# Is there a SketchUp plugin to cover curved surfaces?



## Eric The Viking (8 Oct 2011)

I'm making a boat hull. Well, half of one.





It's never going float, nor see any water - it's a decoration, about 800mm long, 120 deep and 150 wide. It's technically what's known as 'hard chine': in other words it has curved boards, which meet at angled joints that run the length of the hull.

I've got my Bezier curves almost right in SU, to the extent that I know how to get a boat shape and to adjust the lines. but I need a plugin that lets me cover the outline. I'll then need to generate a set of spaced sections through it ('frames') that I can cut to shape, then fix bendy ply over them, to get the final hull form in real life. I guess doing a set of sections through what I have now would at least give me a set of points, but that may not be accurate enough. I'd prefer lines, so I have to fill in where the boards should be.

So is there a SU plugin to fill-in the missing bits? 

Ideally, the other thing I then have to do is 'unwrap' the curved surfaces to give me flat templates for cutting.
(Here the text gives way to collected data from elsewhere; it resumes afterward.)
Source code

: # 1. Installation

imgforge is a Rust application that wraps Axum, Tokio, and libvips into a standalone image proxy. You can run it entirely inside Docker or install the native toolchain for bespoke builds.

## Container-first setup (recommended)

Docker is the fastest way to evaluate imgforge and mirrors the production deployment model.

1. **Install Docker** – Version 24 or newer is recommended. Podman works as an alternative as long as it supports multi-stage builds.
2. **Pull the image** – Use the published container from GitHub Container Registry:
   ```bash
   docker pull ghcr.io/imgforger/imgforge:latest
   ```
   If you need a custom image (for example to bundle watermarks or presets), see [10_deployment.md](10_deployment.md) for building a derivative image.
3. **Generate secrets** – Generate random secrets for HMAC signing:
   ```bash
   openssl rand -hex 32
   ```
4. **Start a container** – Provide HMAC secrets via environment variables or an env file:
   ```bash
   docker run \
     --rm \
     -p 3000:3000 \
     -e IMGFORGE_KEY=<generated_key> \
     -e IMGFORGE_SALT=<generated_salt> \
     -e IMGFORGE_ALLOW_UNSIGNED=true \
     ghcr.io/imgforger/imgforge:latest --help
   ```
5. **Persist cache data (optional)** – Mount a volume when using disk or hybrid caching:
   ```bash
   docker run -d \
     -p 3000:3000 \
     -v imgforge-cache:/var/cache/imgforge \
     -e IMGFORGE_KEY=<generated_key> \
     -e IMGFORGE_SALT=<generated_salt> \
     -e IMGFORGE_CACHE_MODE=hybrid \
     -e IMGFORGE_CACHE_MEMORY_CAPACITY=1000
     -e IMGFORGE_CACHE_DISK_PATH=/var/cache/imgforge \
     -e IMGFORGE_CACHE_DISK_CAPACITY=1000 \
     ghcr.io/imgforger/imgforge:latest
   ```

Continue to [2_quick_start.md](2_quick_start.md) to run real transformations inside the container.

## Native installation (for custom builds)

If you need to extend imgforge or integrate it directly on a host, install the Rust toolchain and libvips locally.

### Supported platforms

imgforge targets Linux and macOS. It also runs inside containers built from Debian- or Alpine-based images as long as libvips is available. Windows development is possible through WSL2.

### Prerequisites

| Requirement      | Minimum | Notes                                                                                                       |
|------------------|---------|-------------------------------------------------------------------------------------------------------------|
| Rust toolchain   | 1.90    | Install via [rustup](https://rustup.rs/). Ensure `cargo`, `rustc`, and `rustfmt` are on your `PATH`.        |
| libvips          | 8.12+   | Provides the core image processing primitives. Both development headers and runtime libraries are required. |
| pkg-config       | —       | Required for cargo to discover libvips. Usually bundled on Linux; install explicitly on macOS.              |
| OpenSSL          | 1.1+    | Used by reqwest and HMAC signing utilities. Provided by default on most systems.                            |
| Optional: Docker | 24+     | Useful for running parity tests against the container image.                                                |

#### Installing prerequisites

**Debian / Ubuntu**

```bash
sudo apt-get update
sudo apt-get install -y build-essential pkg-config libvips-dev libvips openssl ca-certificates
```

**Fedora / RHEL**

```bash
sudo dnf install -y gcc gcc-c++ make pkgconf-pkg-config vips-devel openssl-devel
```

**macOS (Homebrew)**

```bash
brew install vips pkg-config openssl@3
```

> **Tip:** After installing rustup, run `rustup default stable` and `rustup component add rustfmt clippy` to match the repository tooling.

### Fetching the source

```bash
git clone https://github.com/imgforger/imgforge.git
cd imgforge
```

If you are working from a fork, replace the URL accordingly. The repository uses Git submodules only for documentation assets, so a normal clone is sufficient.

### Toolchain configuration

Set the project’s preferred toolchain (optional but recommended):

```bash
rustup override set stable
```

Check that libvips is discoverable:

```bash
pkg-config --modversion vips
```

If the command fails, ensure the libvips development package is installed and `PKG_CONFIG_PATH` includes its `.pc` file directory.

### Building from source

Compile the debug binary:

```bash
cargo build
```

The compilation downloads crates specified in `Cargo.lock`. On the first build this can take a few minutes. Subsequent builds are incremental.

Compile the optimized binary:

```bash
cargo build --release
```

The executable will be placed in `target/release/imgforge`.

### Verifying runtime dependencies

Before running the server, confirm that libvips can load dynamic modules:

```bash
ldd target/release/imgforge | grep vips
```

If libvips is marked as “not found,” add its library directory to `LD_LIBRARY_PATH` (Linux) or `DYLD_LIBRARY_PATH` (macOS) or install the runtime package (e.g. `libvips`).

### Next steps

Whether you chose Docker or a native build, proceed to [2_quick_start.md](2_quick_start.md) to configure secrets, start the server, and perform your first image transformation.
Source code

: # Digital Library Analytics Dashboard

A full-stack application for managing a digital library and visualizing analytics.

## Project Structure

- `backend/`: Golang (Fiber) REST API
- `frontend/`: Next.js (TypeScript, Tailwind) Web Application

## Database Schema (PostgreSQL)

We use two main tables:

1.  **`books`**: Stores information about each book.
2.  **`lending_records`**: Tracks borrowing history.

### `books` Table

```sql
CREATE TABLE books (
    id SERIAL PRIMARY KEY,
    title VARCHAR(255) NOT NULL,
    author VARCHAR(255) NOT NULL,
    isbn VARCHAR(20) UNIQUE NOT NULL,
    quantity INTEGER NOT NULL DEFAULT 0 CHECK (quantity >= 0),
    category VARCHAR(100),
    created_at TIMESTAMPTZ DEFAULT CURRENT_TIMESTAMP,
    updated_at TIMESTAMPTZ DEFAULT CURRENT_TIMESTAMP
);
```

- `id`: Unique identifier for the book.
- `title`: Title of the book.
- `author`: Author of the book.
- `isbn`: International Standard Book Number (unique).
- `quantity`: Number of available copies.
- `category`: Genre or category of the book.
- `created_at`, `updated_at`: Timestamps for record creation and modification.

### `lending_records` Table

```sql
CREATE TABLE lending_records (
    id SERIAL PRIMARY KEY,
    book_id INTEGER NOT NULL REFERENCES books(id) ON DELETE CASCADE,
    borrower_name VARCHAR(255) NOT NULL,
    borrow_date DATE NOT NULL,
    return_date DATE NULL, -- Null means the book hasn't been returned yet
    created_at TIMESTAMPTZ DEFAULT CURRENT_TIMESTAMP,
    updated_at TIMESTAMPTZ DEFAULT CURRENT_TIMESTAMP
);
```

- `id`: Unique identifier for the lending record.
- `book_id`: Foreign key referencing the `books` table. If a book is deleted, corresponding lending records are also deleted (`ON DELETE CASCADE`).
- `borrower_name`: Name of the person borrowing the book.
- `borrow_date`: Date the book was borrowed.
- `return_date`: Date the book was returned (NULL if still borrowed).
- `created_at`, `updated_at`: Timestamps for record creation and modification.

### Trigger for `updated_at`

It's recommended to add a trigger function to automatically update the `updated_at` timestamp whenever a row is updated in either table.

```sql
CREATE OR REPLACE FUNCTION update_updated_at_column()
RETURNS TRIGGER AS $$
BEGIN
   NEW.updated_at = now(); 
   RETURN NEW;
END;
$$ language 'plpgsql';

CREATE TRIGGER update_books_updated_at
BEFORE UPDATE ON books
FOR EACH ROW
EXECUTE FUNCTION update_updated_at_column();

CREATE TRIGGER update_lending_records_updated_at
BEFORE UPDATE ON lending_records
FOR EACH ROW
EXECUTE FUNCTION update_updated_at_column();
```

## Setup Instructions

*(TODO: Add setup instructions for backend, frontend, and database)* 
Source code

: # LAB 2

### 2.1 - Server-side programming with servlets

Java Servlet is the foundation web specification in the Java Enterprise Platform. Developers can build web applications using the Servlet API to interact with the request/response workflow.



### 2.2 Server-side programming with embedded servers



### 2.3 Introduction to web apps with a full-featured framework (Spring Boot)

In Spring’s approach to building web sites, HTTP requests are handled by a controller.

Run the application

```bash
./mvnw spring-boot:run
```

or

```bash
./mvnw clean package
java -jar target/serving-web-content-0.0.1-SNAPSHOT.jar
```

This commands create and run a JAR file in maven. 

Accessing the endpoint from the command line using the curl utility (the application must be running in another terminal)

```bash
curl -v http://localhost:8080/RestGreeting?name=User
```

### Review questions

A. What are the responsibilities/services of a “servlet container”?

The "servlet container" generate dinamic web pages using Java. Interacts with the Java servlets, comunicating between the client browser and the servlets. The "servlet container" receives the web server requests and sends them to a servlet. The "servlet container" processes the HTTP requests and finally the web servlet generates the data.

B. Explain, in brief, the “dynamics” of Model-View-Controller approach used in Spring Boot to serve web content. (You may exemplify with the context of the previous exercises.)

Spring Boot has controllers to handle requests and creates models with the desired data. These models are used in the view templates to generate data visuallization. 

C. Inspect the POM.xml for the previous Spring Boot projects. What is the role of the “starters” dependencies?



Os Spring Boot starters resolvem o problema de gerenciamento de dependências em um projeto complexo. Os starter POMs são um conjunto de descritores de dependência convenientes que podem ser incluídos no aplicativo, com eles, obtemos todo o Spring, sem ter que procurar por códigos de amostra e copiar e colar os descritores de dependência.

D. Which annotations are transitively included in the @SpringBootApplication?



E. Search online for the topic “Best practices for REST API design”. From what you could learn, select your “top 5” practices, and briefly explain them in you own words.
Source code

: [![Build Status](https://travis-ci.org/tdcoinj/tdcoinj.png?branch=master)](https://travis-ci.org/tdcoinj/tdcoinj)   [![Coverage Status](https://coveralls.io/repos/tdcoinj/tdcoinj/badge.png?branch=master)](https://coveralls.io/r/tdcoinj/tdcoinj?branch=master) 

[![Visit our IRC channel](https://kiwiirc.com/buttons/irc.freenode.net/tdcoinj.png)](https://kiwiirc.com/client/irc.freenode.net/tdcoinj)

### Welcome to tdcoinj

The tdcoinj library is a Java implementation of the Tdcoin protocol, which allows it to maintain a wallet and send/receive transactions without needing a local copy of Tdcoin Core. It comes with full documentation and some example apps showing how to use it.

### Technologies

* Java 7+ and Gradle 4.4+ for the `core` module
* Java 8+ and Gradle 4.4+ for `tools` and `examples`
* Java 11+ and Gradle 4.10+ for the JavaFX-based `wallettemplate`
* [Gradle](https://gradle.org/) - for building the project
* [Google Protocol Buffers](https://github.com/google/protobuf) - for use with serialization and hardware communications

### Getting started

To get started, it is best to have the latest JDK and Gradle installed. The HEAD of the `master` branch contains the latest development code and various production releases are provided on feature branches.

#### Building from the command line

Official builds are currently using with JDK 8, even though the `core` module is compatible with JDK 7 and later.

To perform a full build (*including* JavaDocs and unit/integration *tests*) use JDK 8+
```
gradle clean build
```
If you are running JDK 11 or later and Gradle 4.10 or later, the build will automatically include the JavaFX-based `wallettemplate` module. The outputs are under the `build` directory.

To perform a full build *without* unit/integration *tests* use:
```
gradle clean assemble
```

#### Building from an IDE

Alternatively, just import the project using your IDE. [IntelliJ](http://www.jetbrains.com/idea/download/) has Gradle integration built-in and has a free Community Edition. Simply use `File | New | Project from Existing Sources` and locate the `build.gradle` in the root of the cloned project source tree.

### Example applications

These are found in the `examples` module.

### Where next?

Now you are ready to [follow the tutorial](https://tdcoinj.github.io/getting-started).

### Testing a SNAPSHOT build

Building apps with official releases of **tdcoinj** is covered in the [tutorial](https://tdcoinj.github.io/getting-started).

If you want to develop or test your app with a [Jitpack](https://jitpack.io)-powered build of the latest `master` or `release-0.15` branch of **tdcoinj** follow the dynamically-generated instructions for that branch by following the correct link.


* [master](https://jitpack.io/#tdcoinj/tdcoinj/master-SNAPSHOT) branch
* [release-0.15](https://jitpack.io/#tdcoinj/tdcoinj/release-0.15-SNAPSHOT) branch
I think I've already seen an SU plugin to do something like that, but again, any pointers would be most welcome.

All thoughts appreciated.

E.

PS: The transom (back) is in a plane (I removed the fill to make it a bit clearer), and the dropped line at the bow is irrelevant.


----------



## bosshogg (8 Oct 2011)

It's got to be the blend tool which comes as part of the lss toolbar, but I'll be darned if I can get the toolbar to display in my SU 8 pro,
I know for definite is't a blend tool you require to fill in the planks, as I use it frequently in Xara, but how to get them to fold out flat for a template, I'll be blowed, but if I find anything I'll let you know...bosshogg 


> Imagination is more important than knowledge...
> Albert Einstein (hammer)


----------



## SketchUp Guru (8 Oct 2011)

Withdrawn.


----------



## bosshogg (8 Oct 2011)

Postscript...I took your posted pic and imported it into Xara, blended in 5x2 sections which I have exported as a Jpeg, 



if you could let me know if this is what you mean by filling in?

Dave R - before attempting to be derisory, I suggest you review the blend tool for SU, it's freely available as a plugin for Su and I believe does exactly what Eric asked for initially re the infills. Most likely your suggested program will prove a worthy contender program, and may prove the better choice in this instance, but if you could provide me with the evidence that the blend tool for SU, suggested, is not suitable...
...bosshogg


----------



## SketchUp Guru (8 Oct 2011)

I was not being "derisory" but I will withdraw my previous post and leave it in your capable hands. Perhaps you could at least demonstrate how to use this "blend tool" in SketchUp to create the skin. I don't see a skin from your Xara drawing.


----------



## bosshogg (8 Oct 2011)

bosshogg":i5mq5t6d said:


> Postscript...I took your posted pic and imported it into Xara, blended in 5x2 sections which I have exported as a Jpeg,
> if you could let me know if this is what you mean by filling in?
> 
> Dave R - before attempting to be derisory, I suggest you review the blend tool for SU, it's freely available as a plugin for Su and I believe does exactly what Eric asked for initially re the infills. Most likely your suggested program will prove a worthy contender program, and may prove the better choice in this instance, but if you could provide me with the evidence that the blend tool for SU, suggested, is not suitable...
> ...bosshogg



Perhaps I picked up on your comments wrong , if that is the case let me apologise. Please don't withdraw your reply I believe that the initiator of any post should be the one to reject advise or otherwise.
As i said, and reiterate, your program may be the program of choice, in this instance, let Erik the viking make that choice...bosshogg  


> "Be a first rate version of yourself, not a second rate version of someone else." Judy Garland (hammer)


----------



## Eric The Viking (9 Oct 2011)

Gentlemen, many thanks for your thoughts and efforts on my behalf!

I've got to the next stage, using the "Curviloft" plugin to give me the surfaces. 

If anyone reading this is a dinghy sailor, you'll see from the attached pics that the lines of the 'craft' are horribly wrong. If this ever became a boat, it would have dreadful weather helm, although it would make a fun 1930s replica motor launch (probably). I'm sure I had a clockwork one like it in the bath as a child.

But it will serve its purpose very well... more of which anon (If I can get the photography to work out).

Many thanks,

E.


----------



## Eric The Viking (9 Oct 2011)

Later...

... Added an image of the radiator behind it in SketchUp, roughly to scale, to show what I'm trying to achieve:









I didn't have time to mess about with blur and lighting, but you get the idea. There's still a few extras to add - boom, rudder, centreboard, etc.

Hoping the DC likes it after all this!

Cheers,

e.


----------